The way to square that circle was not to play the game of politics, but to learn the art of being politic -- politics, in the best sense of the word. In Summer Meditations, written after he had been president of Czechoslovakia for a year, Vaclav Havel wrote of how surprisingly easy he had found the adjustment from dissident writer to practical politician -- he, who had dedicated his life to “living in truth.” All it took, he wrote, was “taste.” Or that’s the word his translator used. Another word is “tact.”

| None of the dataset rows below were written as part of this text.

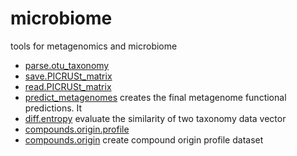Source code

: ﻿# microbiome

tools for metagenomics and microbiome

+ [parse.otu_taxonomy](microbiome/parse.otu_taxonomy.1) 
+ [save.PICRUSt_matrix](microbiome/save.PICRUSt_matrix.1) 
+ [read.PICRUSt_matrix](microbiome/read.PICRUSt_matrix.1) 
+ [predict_metagenomes](microbiome/predict_metagenomes.1) creates the final metagenome functional predictions. It 
+ [diff.entropy](microbiome/diff.entropy.1) evaluate the similarity of two taxonomy data vector
+ [compounds.origin.profile](microbiome/compounds.origin.profile.1) 
+ [compounds.origin](microbiome/compounds.origin.1) create compound origin profile dataset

These are the skills Mr. Dion has acquired: of choosing your words carefully; of framing issues to your advantage; of showing different sides of yourself at different times, as events dictate and circumstances allow. Nothing in that requires one to be insincere or inauthentic -- you can be tactful without being guileful -- and so it is that he almost never rings a false note. Even when he boasts -- for example, that he has never had to retract or clarify a statement -- it is matter-of-fact, straightforward, the kind of thing you say in a job interview when asked to name your strengths.
The only question was whether Mr. Dion could attack, when the occasion demanded. We have seen that he can. What was it he said about Bob Rae’s tenure as premier? That he had the worst record in the western world? That his disastrous experiment in deficit spending amounted to “giving Monopoly money to the people”? Harsh, yes. But unfair? No.
If there is a politician he resembles, it is Stephen Harper. I think Mr. Harper has perhaps the broader strategic vision, and a greater capacity for ruthlessness. But Mr. Dion is at least a match in analytical rigour, and far more disciplined. Both men get tagged with that lazy journalistic cliché, that they lack “charisma.” But they are the furthest thing, either of them, from the cautious timeservers that would suggest. Both are risk-takers, aggressive in combat, unafraid of being unpopular, determined to prevail. The best minds in their parties, it would be a treat to watch them debate.